Exercise directions » Which lines of the data below hold "whom"? Copy each of them.
------------------------------------------------------------------------
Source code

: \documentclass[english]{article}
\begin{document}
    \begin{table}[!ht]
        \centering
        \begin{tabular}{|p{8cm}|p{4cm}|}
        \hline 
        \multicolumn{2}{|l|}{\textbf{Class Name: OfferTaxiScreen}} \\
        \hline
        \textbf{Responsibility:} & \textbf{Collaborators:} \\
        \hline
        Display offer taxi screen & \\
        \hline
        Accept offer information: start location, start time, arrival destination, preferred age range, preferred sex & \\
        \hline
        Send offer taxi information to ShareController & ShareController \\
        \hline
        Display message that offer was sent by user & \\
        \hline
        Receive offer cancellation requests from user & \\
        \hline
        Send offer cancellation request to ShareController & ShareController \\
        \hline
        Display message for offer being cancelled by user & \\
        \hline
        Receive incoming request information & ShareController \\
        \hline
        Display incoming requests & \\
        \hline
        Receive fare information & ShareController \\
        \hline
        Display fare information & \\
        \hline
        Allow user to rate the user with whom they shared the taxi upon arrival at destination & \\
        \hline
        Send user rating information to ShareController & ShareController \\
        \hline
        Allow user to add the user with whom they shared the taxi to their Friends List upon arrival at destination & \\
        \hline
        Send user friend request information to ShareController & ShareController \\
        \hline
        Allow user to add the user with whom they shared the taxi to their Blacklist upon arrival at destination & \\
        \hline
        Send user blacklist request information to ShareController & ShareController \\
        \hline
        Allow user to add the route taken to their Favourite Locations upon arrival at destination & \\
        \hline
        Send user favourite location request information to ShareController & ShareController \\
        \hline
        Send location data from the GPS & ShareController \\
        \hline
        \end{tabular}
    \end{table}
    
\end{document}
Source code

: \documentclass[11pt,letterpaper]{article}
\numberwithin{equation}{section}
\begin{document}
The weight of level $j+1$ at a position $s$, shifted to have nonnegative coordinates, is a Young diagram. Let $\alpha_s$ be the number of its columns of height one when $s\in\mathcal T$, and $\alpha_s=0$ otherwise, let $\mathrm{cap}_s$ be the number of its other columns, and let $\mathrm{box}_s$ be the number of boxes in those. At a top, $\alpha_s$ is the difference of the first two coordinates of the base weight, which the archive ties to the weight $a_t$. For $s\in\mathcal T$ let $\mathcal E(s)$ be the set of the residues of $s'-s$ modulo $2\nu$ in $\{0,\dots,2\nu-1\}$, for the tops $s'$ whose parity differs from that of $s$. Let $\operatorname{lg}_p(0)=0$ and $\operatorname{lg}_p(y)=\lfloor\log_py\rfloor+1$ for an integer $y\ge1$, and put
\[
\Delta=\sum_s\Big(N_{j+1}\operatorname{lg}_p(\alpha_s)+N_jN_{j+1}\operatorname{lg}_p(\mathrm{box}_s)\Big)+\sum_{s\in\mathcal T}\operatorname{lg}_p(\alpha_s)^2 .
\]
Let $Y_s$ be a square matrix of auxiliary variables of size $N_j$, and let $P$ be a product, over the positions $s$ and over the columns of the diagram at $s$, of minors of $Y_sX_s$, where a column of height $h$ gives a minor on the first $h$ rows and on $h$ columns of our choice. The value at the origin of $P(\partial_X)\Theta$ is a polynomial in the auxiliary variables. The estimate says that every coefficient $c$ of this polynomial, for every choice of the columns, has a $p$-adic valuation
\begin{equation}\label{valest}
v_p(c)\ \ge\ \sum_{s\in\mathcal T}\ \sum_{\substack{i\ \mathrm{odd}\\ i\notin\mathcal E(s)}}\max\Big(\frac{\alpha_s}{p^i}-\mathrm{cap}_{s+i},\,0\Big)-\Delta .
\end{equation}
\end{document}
------------------------------------------------------------------------
Result »
        Allow user to rate the user with whom they shared the taxi upon arrival at destination & \\
        Allow user to add the user with whom they shared the taxi to their Friends List upon arrival at destination & \\
        Allow user to add the user with whom they shared the taxi to their Blacklist upon arrival at destination & \\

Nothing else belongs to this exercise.